> [WHAT YOU HAVE TO DO]:
Give the number of lines in the data that contain the word "proveedores"; no other text is needed.

━━ MATERIAL SUPPLIED ━━

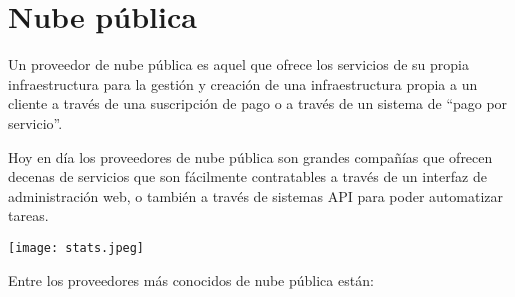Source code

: \section{Nube pública}

Un proveedor de nube pública es aquel que ofrece los servicios de su propia infraestructura para la gestión y creación de una infraestructura propia a un cliente a través de una suscripción de pago o a través de un sistema de “pago por servicio”.

Hoy en día los proveedores de nube pública son grandes compañías que ofrecen decenas de servicios que son fácilmente contratables a través de un interfaz de administración web, o también a través de sistemas API para poder automatizar tareas.

\begin{center}
	\texttt{[image: stats.jpeg]}
\end{center}


Entre los proveedores más conocidos de nube pública están:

━━━

> [REPLY]:
2